Le Populaire : Quelle est votre analyse de la crise sociale née de l’augmentation du prix du litre de carburant à la pompe faite par le gouvernement il y a deux semaines ?

Moussa Philan Traoré : Je suis très optimiste quant à l’issue de cette crise, pour la simple et bonne raison que la Guinée est un pays béni. Il est vrai qu’il ne faut jamais sous-estimer les soubresauts sociaux mais, sachant que nos syndicalistes sont des Guinéens et des patriotes, je suis persuadé qu’ils finiront par privilégier la paix et la quiétude dans le pays. Ils ne peuvent pas ne pas s’en soucier, je les connais, ce sont des frères et des sœurs à nous. Quelles que soient les divergences entre eux et le gouvernement, il suffit qu’ils acceptent de s’asseoir à la table des négociations pour se parler et la crise se dénouera. Je pense qu’avec le dialogue tout est possible. Mais quand un syndicaliste dit qu’il ne peut pas aller vers sa base pour lui communiquer les éléments qui déterminent la situation, alors il a démissionné devant ses responsabilités. Or, il doit avoir le courage de les assumer. Son devoir statutaire est de demander à sa base d’accepter le principe de la négociation. Il peut en cela se faire aider par les sages. Il y a des mesures d’accompagnement à négocier avec le gouvernement afin que la population ne ressente pas dans le quotidien les conséquences de l’augmentation. Ces mesures doivent être négociées avec les syndicats. Mais comment faire s’ils refusent toute négociation ? Il faut se rappeler un fait : face à la nécessité, le nouveau prix du litre devait être réajusté à 12 500 francs, mais le gouvernement a opté pour 10 000 francs en tenant compte du pouvoir d’achat des Guinéens. Il doit bien dégrever son budget pour faire des réalisations d’intérêt public, il doit s’occuper des secteurs sociaux et entretenir ou réparer les infrastructures routières, etc. C’est sa mission, c’est son devoir envers le peuple. Je prie donc les forces  sociales, en général, et les syndicats, en particulier, d’aller à la table des négociations. Sinon ils s’exposent à l’incompréhension, la population les blâmera.

Dans une négociation chaque partie doit faire des concessions. Lesquelles le gouvernement a-t-il faites pour sa part ?  

Je vous l’ai dit. Avant l’augmentation, le gouvernement visait la barre des 12 500 francs, ensuite il s’est arrêté à 10 000 francs. C’est déjà une concession faite par le gouvernement. Personne n’en parle. Si on compare ce prix à celui du Sénégal ou du Mali, il n’y a pas lieu de se plaindre en Guinée. D’ailleurs le prix de départ, 8 000 francs, était tellement bas par rapport à ceux de la sous-région que nos carburants faisaient l’objet de contrebande dans les pays limitrophes, y compris en Guinée-Bissau, qui est autrement plus pauvre que la Guinée. Le gouvernement veut bien faire d’autres concessions, à savoir prendre des mesures d’accompagnement négociées avec le mouvement social. La question n’est plus de baisser le prix du litre de carburant à la pompe, car il est lié au cours du baril de pétrole sur le marché international. Il s’agit désormais de négocier des mesures qui feront que la population ne ressente pas les effets de l’augmentation faite.

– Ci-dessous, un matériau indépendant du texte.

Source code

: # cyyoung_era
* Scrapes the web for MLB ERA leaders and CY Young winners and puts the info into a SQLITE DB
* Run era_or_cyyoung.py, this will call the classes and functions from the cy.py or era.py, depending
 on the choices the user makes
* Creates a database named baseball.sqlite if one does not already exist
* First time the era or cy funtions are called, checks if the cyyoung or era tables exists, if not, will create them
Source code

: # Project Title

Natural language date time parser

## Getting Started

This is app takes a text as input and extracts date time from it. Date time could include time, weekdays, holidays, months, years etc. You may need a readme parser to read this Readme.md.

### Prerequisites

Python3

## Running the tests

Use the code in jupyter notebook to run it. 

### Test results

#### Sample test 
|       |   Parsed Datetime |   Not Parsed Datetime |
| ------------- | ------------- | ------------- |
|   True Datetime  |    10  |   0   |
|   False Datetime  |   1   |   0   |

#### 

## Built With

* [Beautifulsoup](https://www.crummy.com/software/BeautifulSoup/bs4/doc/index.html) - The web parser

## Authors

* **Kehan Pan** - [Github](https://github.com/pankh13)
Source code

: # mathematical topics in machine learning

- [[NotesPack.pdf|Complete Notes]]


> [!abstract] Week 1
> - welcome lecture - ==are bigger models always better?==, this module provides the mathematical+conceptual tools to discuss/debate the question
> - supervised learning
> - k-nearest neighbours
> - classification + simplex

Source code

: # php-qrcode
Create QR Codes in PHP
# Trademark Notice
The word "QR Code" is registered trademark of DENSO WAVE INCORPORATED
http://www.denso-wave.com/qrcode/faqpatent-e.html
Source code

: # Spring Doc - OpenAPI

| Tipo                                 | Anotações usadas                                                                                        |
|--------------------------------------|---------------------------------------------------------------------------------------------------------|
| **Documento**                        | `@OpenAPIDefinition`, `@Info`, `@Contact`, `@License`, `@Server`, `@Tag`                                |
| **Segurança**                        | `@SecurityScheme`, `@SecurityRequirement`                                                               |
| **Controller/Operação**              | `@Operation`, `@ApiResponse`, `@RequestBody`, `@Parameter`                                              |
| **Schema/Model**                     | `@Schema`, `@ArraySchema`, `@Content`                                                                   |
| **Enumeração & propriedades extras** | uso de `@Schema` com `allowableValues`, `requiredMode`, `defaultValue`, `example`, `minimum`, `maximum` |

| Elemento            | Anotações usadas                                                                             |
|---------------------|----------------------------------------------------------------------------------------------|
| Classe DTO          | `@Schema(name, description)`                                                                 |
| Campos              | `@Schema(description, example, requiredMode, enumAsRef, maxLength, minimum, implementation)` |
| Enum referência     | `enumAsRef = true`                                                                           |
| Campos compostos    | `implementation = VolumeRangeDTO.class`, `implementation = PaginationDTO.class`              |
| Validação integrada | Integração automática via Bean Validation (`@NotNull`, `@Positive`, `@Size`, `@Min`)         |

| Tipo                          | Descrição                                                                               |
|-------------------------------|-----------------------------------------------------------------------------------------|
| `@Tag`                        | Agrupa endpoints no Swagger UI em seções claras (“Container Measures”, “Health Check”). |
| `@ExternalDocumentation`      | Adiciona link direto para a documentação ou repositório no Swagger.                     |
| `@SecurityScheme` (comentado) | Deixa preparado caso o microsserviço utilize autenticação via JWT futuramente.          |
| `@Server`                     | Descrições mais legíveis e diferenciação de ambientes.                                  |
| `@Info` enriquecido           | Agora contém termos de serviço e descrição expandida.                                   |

Mais pourquoi le gouvernement n’a-t-il pas trouvé une autre voie pour faire face à ses besoins budgétaires qui ne soit pas cette augmentation aujourd’hui vivement contestée parce qu’elle accroît la pauvreté et allège davantage le panier de la ménagère ?

Tout simplement parce que le baril de pétrole est devenu plus cher sur les marchés mondiaux. C’est un problème international qui ne concerne pas seulement la Guinée, il affecte tous les pays. Le gouvernement a un petit budget, il ne peut subventionner davantage le carburant, il n’avait d’autre solution que de réajuster le prix du litre à la pompe, comme on fait partout ailleurs en pareille situation pour continuer sans entrave majeure l’œuvre de développement national. C’était une nécessité, les syndicats le savent bien. Il faut d’ailleurs souligner que même à 10 000 francs le litre, le gouvernement continue à subventionner les carburants. Tous les jours le gouvernement doit faire face à des urgences qui demandent de l’argent non prévu dans le budget national de développement. Donc il est appelé à prendre des mesures courageuses mais salutaires pour la nation.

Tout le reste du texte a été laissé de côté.